## Work to complete
Your result should be every line of the records below that contains the word "their".

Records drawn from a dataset
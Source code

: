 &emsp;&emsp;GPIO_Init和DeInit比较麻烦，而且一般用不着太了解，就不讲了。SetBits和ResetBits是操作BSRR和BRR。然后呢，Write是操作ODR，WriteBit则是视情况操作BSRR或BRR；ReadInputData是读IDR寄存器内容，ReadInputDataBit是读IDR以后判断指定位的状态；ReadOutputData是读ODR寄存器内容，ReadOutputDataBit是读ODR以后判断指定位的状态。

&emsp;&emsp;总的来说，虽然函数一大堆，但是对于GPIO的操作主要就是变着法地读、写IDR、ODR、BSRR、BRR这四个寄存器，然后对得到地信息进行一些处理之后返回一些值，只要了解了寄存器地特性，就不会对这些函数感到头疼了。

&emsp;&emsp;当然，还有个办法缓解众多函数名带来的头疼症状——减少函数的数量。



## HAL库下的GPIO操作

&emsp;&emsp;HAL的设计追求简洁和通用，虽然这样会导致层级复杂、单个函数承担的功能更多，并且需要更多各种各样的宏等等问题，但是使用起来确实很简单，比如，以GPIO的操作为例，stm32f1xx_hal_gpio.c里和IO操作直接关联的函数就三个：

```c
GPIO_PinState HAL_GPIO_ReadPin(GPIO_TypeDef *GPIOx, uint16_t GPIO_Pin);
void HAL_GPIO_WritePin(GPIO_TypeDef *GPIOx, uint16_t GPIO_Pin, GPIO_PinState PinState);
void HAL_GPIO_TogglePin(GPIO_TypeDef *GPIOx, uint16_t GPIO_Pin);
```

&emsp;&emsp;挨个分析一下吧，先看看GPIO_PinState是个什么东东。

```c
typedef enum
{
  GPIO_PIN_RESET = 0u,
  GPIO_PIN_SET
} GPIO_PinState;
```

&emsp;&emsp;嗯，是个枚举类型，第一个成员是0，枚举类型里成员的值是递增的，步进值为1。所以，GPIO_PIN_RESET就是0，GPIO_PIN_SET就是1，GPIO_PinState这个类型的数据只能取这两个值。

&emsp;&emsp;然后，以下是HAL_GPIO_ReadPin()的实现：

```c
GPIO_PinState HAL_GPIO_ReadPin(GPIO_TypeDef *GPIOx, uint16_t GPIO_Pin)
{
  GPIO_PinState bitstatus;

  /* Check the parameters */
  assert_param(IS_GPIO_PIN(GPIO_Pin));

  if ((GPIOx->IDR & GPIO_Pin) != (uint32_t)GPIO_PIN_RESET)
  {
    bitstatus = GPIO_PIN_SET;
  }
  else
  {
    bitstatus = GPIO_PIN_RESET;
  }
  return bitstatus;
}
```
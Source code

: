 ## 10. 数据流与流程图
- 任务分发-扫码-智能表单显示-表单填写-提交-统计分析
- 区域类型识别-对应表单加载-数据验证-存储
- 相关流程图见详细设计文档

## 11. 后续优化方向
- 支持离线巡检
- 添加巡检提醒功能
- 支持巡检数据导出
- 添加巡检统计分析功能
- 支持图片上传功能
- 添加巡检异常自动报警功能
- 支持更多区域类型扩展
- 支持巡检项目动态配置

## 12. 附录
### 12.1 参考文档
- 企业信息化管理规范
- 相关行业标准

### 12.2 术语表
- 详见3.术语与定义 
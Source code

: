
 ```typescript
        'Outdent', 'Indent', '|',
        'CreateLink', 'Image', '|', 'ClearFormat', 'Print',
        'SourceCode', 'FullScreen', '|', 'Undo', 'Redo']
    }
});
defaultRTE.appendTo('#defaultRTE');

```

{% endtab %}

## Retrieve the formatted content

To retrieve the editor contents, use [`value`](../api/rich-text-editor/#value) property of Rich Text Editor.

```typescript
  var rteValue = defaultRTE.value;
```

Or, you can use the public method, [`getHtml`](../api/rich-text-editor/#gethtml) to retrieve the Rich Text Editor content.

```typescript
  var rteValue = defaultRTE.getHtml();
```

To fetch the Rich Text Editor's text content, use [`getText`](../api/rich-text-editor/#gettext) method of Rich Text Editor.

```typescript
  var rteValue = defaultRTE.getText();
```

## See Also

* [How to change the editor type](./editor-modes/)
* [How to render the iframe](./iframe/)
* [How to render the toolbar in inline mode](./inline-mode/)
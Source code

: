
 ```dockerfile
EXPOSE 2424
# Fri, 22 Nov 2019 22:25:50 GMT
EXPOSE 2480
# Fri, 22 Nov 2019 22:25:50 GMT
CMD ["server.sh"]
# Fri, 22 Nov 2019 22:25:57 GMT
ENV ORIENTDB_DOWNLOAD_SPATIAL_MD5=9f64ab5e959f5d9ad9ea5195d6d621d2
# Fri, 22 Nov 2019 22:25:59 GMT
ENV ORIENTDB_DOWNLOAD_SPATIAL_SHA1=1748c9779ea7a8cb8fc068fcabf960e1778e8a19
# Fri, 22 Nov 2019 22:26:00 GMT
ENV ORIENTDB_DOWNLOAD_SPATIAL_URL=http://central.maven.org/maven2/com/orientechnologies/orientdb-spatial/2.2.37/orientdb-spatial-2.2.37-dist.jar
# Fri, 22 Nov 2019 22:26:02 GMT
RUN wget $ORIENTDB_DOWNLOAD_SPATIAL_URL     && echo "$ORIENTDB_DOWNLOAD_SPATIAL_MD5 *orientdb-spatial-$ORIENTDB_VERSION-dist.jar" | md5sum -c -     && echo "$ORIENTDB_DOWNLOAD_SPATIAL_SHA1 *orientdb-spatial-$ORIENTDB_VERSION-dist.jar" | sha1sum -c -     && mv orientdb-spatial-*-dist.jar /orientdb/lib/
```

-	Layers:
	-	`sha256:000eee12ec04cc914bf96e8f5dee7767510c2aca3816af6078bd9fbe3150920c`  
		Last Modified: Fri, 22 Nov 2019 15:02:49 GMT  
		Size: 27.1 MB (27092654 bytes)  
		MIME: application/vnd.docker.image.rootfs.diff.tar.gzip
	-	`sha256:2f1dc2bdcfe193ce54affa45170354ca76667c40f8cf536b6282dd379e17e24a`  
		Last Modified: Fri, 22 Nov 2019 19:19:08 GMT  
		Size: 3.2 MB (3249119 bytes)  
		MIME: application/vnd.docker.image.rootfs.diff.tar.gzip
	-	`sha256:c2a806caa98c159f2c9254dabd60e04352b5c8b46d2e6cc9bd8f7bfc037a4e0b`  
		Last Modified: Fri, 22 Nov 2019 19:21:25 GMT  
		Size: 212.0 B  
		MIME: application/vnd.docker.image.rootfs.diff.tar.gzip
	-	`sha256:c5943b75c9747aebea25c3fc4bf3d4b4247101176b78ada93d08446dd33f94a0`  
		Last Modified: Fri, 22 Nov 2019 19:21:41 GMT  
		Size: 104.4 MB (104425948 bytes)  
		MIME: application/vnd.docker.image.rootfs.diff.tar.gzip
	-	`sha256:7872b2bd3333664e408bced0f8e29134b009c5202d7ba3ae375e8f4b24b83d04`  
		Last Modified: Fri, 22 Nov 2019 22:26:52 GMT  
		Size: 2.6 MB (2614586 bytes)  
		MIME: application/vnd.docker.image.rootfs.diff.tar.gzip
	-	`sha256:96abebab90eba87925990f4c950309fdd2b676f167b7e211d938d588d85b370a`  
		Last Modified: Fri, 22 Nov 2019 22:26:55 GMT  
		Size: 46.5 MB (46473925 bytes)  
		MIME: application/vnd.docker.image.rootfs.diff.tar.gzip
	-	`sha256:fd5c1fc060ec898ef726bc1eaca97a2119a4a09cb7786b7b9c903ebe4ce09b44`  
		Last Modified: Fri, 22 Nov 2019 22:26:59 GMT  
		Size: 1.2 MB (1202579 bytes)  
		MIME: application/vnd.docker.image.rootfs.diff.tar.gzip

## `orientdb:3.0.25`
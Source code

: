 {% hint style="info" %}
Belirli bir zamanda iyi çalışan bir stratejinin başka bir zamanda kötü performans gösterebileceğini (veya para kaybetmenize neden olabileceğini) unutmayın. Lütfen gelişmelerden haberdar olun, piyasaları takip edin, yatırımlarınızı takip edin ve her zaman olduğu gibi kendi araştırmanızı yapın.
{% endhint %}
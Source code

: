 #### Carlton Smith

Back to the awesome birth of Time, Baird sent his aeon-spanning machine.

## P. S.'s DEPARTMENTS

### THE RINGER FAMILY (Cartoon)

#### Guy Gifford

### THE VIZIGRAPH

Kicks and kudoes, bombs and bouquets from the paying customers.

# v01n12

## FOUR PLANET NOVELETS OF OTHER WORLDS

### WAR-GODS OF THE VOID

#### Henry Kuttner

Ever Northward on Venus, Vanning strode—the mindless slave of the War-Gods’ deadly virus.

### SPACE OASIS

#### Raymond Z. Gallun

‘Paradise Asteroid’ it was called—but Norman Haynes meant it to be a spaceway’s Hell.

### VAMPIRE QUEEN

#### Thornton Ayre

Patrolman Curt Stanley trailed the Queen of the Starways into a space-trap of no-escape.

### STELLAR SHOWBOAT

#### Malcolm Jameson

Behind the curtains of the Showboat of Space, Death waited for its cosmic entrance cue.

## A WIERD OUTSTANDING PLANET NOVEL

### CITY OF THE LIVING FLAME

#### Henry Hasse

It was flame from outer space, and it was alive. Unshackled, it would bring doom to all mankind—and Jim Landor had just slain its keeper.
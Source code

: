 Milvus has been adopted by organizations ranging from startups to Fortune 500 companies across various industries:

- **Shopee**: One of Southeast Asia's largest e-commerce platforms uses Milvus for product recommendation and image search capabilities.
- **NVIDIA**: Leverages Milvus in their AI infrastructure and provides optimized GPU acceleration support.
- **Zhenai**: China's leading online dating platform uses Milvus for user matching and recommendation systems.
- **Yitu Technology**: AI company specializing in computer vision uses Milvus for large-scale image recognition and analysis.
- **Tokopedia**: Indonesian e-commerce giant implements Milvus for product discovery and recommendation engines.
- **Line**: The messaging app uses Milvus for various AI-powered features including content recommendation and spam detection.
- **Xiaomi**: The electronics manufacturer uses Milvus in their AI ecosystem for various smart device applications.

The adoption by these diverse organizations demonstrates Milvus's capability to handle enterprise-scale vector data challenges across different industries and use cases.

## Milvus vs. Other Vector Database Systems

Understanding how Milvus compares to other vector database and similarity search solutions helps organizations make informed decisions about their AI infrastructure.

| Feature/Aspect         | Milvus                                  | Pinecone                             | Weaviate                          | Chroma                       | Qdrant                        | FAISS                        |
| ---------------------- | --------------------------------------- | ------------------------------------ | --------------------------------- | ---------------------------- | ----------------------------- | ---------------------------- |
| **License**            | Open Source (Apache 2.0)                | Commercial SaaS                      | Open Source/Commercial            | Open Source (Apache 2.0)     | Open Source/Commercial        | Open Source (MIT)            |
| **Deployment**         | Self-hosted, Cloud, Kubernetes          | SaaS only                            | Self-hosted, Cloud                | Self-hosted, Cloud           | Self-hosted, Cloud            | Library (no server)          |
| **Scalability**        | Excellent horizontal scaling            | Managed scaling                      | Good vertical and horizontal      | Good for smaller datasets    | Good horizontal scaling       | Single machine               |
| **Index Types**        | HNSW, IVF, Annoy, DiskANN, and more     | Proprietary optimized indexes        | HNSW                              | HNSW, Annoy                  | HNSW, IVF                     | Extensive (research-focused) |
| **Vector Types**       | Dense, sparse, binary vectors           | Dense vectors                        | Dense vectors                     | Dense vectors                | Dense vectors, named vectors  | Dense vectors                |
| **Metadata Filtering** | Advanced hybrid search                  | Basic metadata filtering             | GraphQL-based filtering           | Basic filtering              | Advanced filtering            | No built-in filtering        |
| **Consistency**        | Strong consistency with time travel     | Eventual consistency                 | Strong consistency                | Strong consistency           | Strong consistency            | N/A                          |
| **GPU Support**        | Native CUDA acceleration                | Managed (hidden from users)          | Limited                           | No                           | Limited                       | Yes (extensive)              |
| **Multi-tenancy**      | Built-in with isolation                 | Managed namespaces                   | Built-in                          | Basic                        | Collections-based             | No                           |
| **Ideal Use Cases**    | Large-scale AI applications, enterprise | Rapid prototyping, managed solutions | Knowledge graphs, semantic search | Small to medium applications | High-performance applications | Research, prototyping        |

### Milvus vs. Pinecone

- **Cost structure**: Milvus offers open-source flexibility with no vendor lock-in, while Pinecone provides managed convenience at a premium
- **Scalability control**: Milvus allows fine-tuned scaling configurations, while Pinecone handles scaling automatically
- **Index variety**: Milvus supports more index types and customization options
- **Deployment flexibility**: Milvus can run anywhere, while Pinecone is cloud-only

## Reply to the exercise
- **NVIDIA**: Leverages Milvus in their AI infrastructure and provides optimized GPU acceleration support.
- **Xiaomi**: The electronics manufacturer uses Milvus in their AI ecosystem for various smart device applications.
Understanding how Milvus compares to other vector database and similarity search solutions helps organizations make informed decisions about their AI infrastructure.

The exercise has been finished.